Predefined certificate templates

Certificate Authority Service provides predefined certificate templates to help streamline and secure the certificate issuance process. By offering pre-configured sets of X.509 parameters for common use cases, these ready-made templates simplify certificate management, reduce the risk of human error, and enforce security best practices. Each template is designed for a specific use case to make sure that certificates are issued with the correct parameters for their intended purpose, while also respecting any limitations set by the issuing certificate authority (CA).

This document is for audiences within the application operator group, such as application developers or data scientists, who manage certificate lifecycles within their project. For more information, see Audiences for GDC air-gapped documentation.

Apply a certificate template

To apply a template, specify the template's name in the certificateTemplate field of your CertificateRequest resource. CA Service applies the parameters from the chosen template to the issued certificate.

For detailed guidance on how to structure the CertificateRequest resource and include the certificateTemplate field, see Request a certificate.

Certificate template types

The following predefined certificate templates are available. Each template is designed for a specific use case and pre-configures the X.509 parameters that the template enforces.

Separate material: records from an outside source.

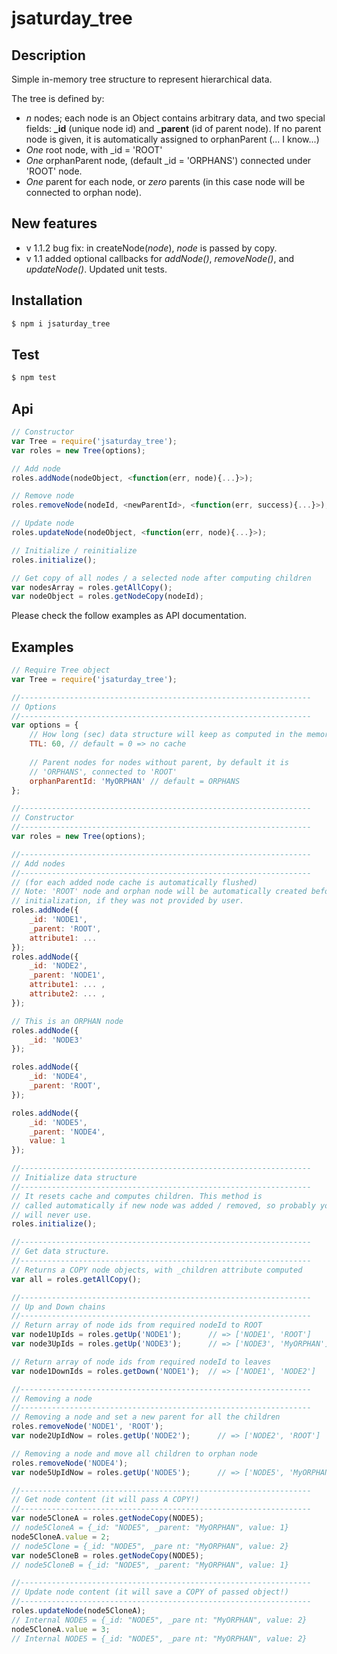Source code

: # jsaturday_tree

## Description
Simple in-memory tree structure to represent hierarchical data. 

The tree is defined by:
- *n* nodes; each node is an Object contains arbitrary data, and two special fields: **_id** (unique node id) and **_parent** (id of parent node). If no parent node is given, it is automatically assigned to orphanParent (... I know...)
- *One* root node, with _id = 'ROOT'
- *One* orphanParent node, (default _id = 'ORPHANS') connected under 'ROOT' node.
- *One* parent for each node, or *zero* parents (in this case node will be connected to orphan node).

## New features
- v 1.1.2 bug fix: in createNode(*node*), *node* is passed by copy.
- v 1.1 added optional callbacks for *addNode()*, *removeNode()*, and *updateNode()*. Updated unit tests.

## Installation

```sh
$ npm i jsaturday_tree
```

## Test

```sh
$ npm test
```

## Api

```js
// Constructor
var Tree = require('jsaturday_tree');
var roles = new Tree(options);

// Add node
roles.addNode(nodeObject, <function(err, node){...}>);

// Remove node
roles.removeNode(nodeId, <newParentId>, <function(err, success){...}>);

// Update node
roles.updateNode(nodeObject, <function(err, node){...}>);

// Initialize / reinitialize
roles.initialize();

// Get copy of all nodes / a selected node after computing children
var nodesArray = roles.getAllCopy();
var nodeObject = roles.getNodeCopy(nodeId);
```

Please check the follow examples as API documentation.

## Examples
```js
// Require Tree object
var Tree = require('jsaturday_tree');

//-----------------------------------------------------------------
// Options
//-----------------------------------------------------------------
var options = {
    // How long (sec) data structure will keep as computed in the memory
    TTL: 60, // default = 0 => no cache
    
    // Parent nodes for nodes without parent, by default it is
    // 'ORPHANS', connected to 'ROOT'
    orphanParentId: 'MyORPHAN' // default = ORPHANS
};

//-----------------------------------------------------------------
// Constructor
//-----------------------------------------------------------------
var roles = new Tree(options);

//-----------------------------------------------------------------
// Add nodes
//-----------------------------------------------------------------
// (for each added node cache is automatically flushed)
// Note: 'ROOT' node and orphan node will be automatically created before
// initialization, if they was not provided by user.
roles.addNode({
    _id: 'NODE1',
    _parent: 'ROOT',
    attribute1: ...
});
roles.addNode({
    _id: 'NODE2',
    _parent: 'NODE1',
    attribute1: ... ,
    attribute2: ... ,
});

// This is an ORPHAN node
roles.addNode({
    _id: 'NODE3'
});

roles.addNode({
    _id: 'NODE4',
    _parent: 'ROOT',
});

roles.addNode({
    _id: 'NODE5',
    _parent: 'NODE4',
    value: 1
});

//-----------------------------------------------------------------
// Initialize data structure
//-----------------------------------------------------------------
// It resets cache and computes children. This method is
// called automatically if new node was added / removed, so probably you
// will never use.
roles.initialize();

//-----------------------------------------------------------------
// Get data structure.
//-----------------------------------------------------------------
// Returns a COPY node objects, with _children attribute computed
var all = roles.getAllCopy();

//-----------------------------------------------------------------
// Up and Down chains
//-----------------------------------------------------------------
// Return array of node ids from required nodeId to ROOT
var node1UpIds = roles.getUp('NODE1');      // => ['NODE1', 'ROOT']
var node3UpIds = roles.getUp('NODE3');      // => ['NODE3', 'MyORPHAN']

// Return array of node ids from required nodeId to leaves
var node1DownIds = roles.getDown('NODE1');  // => ['NODE1', 'NODE2']

//-----------------------------------------------------------------
// Removing a node
//-----------------------------------------------------------------
// Removing a node and set a new parent for all the children
roles.removeNode('NODE1', 'ROOT');
var node2UpIdNow = roles.getUp('NODE2');      // => ['NODE2', 'ROOT']

// Removing a node and move all children to orphan node
roles.removeNode('NODE4');
var node5UpIdNow = roles.getUp('NODE5');      // => ['NODE5', 'MyORPHAN']

//-----------------------------------------------------------------
// Get node content (it will pass A COPY!)
//-----------------------------------------------------------------
var node5CloneA = roles.getNodeCopy(NODE5);
// node5CloneA = {_id: "NODE5", _parent: "MyORPHAN", value: 1}
node5CloneA.value = 2;
// node5Clone = {_id: "NODE5", _pare nt: "MyORPHAN", value: 2}
var node5CloneB = roles.getNodeCopy(NODE5);
// node5CloneB = {_id: "NODE5", _parent: "MyORPHAN", value: 1}

//-----------------------------------------------------------------
// Update node content (it will save a COPY of passed object!)
//-----------------------------------------------------------------
roles.updateNode(node5CloneA);
// Internal NODE5 = {_id: "NODE5", _pare nt: "MyORPHAN", value: 2}
node5CloneA.value = 3;
// Internal NODE5 = {_id: "NODE5", _pare nt: "MyORPHAN", value: 2}

```
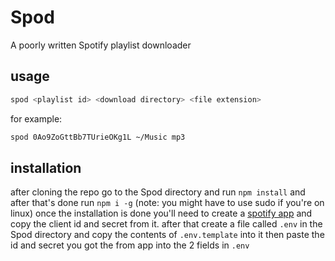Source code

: # Spod
 A poorly written Spotify playlist downloader

## usage
```bash
spod <playlist id> <download directory> <file extension>
```
for example:
```bash
spod 0Ao9ZoGttBb7TUrieOKg1L ~/Music mp3
```

## installation
 after cloning the repo go to the Spod directory and run `npm install` and after that's done run `npm i -g` (note: you might have to use sudo if you're on linux)
 once the installation is done you'll need to create a [spotify app](https://developer.spotify.com/dashboard) and copy the client id and secret from it. after that create a file called `.env` in the Spod directory and copy the contents of `.env.template` into it then paste the id and secret you got the from app into the 2 fields in `.env`
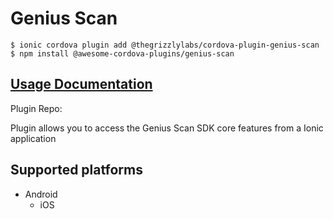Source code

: # Genius Scan

```
$ ionic cordova plugin add @thegrizzlylabs/cordova-plugin-genius-scan
$ npm install @awesome-cordova-plugins/genius-scan
```

## [Usage Documentation](https://danielsogl.gitbook.io/awesome-cordova-plugins/plugins/genius-scan/)

Plugin Repo: []()

Plugin allows you to access the Genius Scan SDK core features from a Ionic application

## Supported platforms

- Android
  - iOS
  


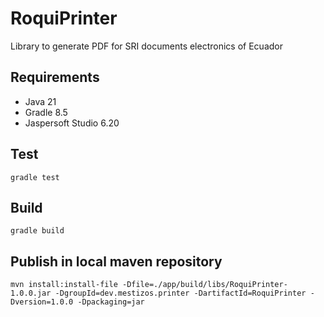 # RoquiPrinter
Library to generate PDF for SRI documents electronics of Ecuador

## Requirements
- Java 21
- Gradle 8.5
- Jaspersoft Studio 6.20

## Test
```
gradle test
```

## Build
```
gradle build
```

## Publish in local maven repository
```
mvn install:install-file -Dfile=./app/build/libs/RoquiPrinter-1.0.0.jar -DgroupId=dev.mestizos.printer -DartifactId=RoquiPrinter -Dversion=1.0.0 -Dpackaging=jar
```
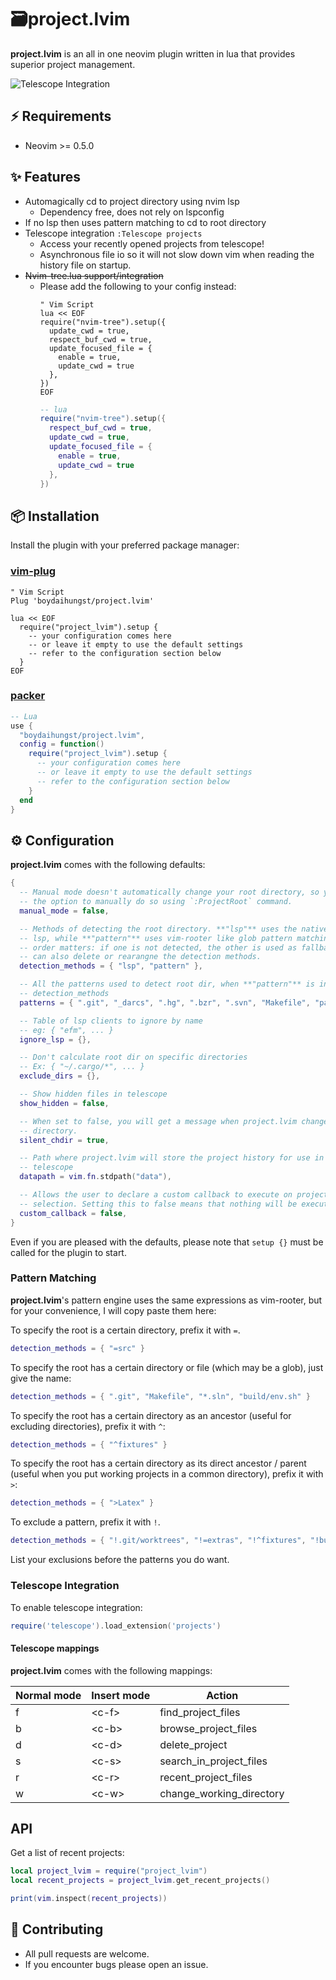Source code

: # 🗃️project.lvim

**project.lvim** is an all in one neovim plugin written in lua that provides
superior project management.

![Telescope Integration](https://user-images.githubusercontent.com/36672196/129409509-62340f10-4dd0-4c1a-9252-8bfedf2a9945.png)

## ⚡ Requirements

- Neovim >= 0.5.0

## ✨ Features

- Automagically cd to project directory using nvim lsp
  - Dependency free, does not rely on lspconfig
- If no lsp then uses pattern matching to cd to root directory
- Telescope integration `:Telescope projects`
  - Access your recently opened projects from telescope!
  - Asynchronous file io so it will not slow down vim when reading the history
    file on startup.
- ~~Nvim-tree.lua support/integration~~
  - Please add the following to your config instead:
    ```vim
    " Vim Script
    lua << EOF
    require("nvim-tree").setup({
      update_cwd = true,
      respect_buf_cwd = true,
      update_focused_file = {
        enable = true,
        update_cwd = true
      },
    })
    EOF
    ```
    ```lua
    -- lua
    require("nvim-tree").setup({
      respect_buf_cwd = true,
      update_cwd = true,
      update_focused_file = {
        enable = true,
        update_cwd = true
      },
    })
    ```

## 📦 Installation

Install the plugin with your preferred package manager:

### [vim-plug](https://github.com/junegunn/vim-plug)

```vim
" Vim Script
Plug 'boydaihungst/project.lvim'

lua << EOF
  require("project_lvim").setup {
    -- your configuration comes here
    -- or leave it empty to use the default settings
    -- refer to the configuration section below
  }
EOF
```

### [packer](https://github.com/wbthomason/packer.nvim)

```lua
-- Lua
use {
  "boydaihungst/project.lvim",
  config = function()
    require("project_lvim").setup {
      -- your configuration comes here
      -- or leave it empty to use the default settings
      -- refer to the configuration section below
    }
  end
}
```

## ⚙️ Configuration

**project.lvim** comes with the following defaults:

```lua
{
  -- Manual mode doesn't automatically change your root directory, so you have
  -- the option to manually do so using `:ProjectRoot` command.
  manual_mode = false,

  -- Methods of detecting the root directory. **"lsp"** uses the native neovim
  -- lsp, while **"pattern"** uses vim-rooter like glob pattern matching. Here
  -- order matters: if one is not detected, the other is used as fallback. You
  -- can also delete or rearangne the detection methods.
  detection_methods = { "lsp", "pattern" },

  -- All the patterns used to detect root dir, when **"pattern"** is in
  -- detection_methods
  patterns = { ".git", "_darcs", ".hg", ".bzr", ".svn", "Makefile", "package.json" },

  -- Table of lsp clients to ignore by name
  -- eg: { "efm", ... }
  ignore_lsp = {},

  -- Don't calculate root dir on specific directories
  -- Ex: { "~/.cargo/*", ... }
  exclude_dirs = {},

  -- Show hidden files in telescope
  show_hidden = false,

  -- When set to false, you will get a message when project.lvim changes your
  -- directory.
  silent_chdir = true,

  -- Path where project.lvim will store the project history for use in
  -- telescope
  datapath = vim.fn.stdpath("data"),

  -- Allows the user to declare a custom callback to execute on project 
  -- selection. Setting this to false means that nothing will be executed.
  custom_callback = false,
}
```

Even if you are pleased with the defaults, please note that `setup {}` must be
called for the plugin to start.

### Pattern Matching

**project.lvim**'s pattern engine uses the same expressions as vim-rooter, but
for your convenience, I will copy paste them here:

To specify the root is a certain directory, prefix it with `=`.

```lua
detection_methods = { "=src" }
```

To specify the root has a certain directory or file (which may be a glob), just
give the name:

```lua
detection_methods = { ".git", "Makefile", "*.sln", "build/env.sh" }
```

To specify the root has a certain directory as an ancestor (useful for
excluding directories), prefix it with `^`:

```lua
detection_methods = { "^fixtures" }
```

To specify the root has a certain directory as its direct ancestor / parent
(useful when you put working projects in a common directory), prefix it with
`>`:

```lua
detection_methods = { ">Latex" }
```

To exclude a pattern, prefix it with `!`.

```lua
detection_methods = { "!.git/worktrees", "!=extras", "!^fixtures", "!build/env.sh" }
```

List your exclusions before the patterns you do want.

### Telescope Integration

To enable telescope integration:
```lua
require('telescope').load_extension('projects')
```

#### Telescope mappings

**project.lvim** comes with the following mappings:

| Normal mode | Insert mode | Action                     |
| ----------- | ----------- | -------------------------- |
| f           | \<c-f\>     | find\_project\_files       |
| b           | \<c-b\>     | browse\_project\_files     |
| d           | \<c-d\>     | delete\_project            |
| s           | \<c-s\>     | search\_in\_project\_files |
| r           | \<c-r\>     | recent\_project\_files     |
| w           | \<c-w\>     | change\_working\_directory |

## API

Get a list of recent projects:

```lua
local project_lvim = require("project_lvim")
local recent_projects = project_lvim.get_recent_projects()

print(vim.inspect(recent_projects))
```

## 🤝 Contributing

- All pull requests are welcome.
- If you encounter bugs please open an issue.
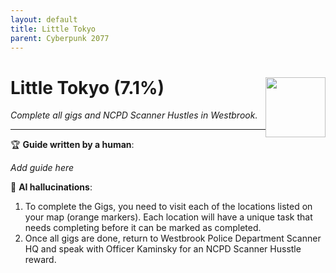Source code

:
 ```yaml
---
layout: default
title: Little Tokyo
parent: Cyberpunk 2077
---
```


# Little Tokyo (7.1%) <img style="float: right;" src="https://cdn.cloudflare.steamstatic.com/steamcommunity/public/images/apps/1091500/96ca1665384409e4a0ea76cc7271021da58cc896.jpg" width="96" height="96">

_Complete all gigs and NCPD Scanner Hustles in Westbrook._

***

:trophy: **Guide written by a human**:

_Add guide here_

:robot: **AI hallucinations**:

1. To complete the Gigs, you need to visit each of the locations listed on your map (orange markers). Each location will have a unique task that needs completing before it can be marked as completed. 
2. Once all gigs are done, return to Westbrook Police Department Scanner HQ and speak with Officer Kaminsky for an NCPD Scanner Husstle reward.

In the template descriptions below, any parameters not explicitly set by the template are taken from the CertificateRequest resource, whether provided in a Certificate Signing Request (CSR) or fields you define.

Default

Template name: default

This template is automatically used if you don't specify a certificate template in your CertificateRequest resource. The issued certificate inherits Key usage and Extended key usage settings from the issuing CA's profile, and sets Basic constraints to CA:FALSE, preventing the certificate from being used to sign other certificates.

Client TLS certificates

Template name: endEntityClientAuthCertificate

This template issues end-entity certificates for client-side TLS authentication. The issued certificate sets Extended key usage to TLS web client authentication, and Basic constraints to CA:FALSE, preventing the certificate from being used to sign other certificates.

Server TLS certificates

Template name: endEntityServerAuthCertificate

This template issues end-entity certificates for server-side TLS authentication, which is ideal for use with web servers. The issued certificate sets Extended key usage to TLS web server authentication, and Basic constraints to CA:FALSE, preventing the certificate from being used to sign other certificates.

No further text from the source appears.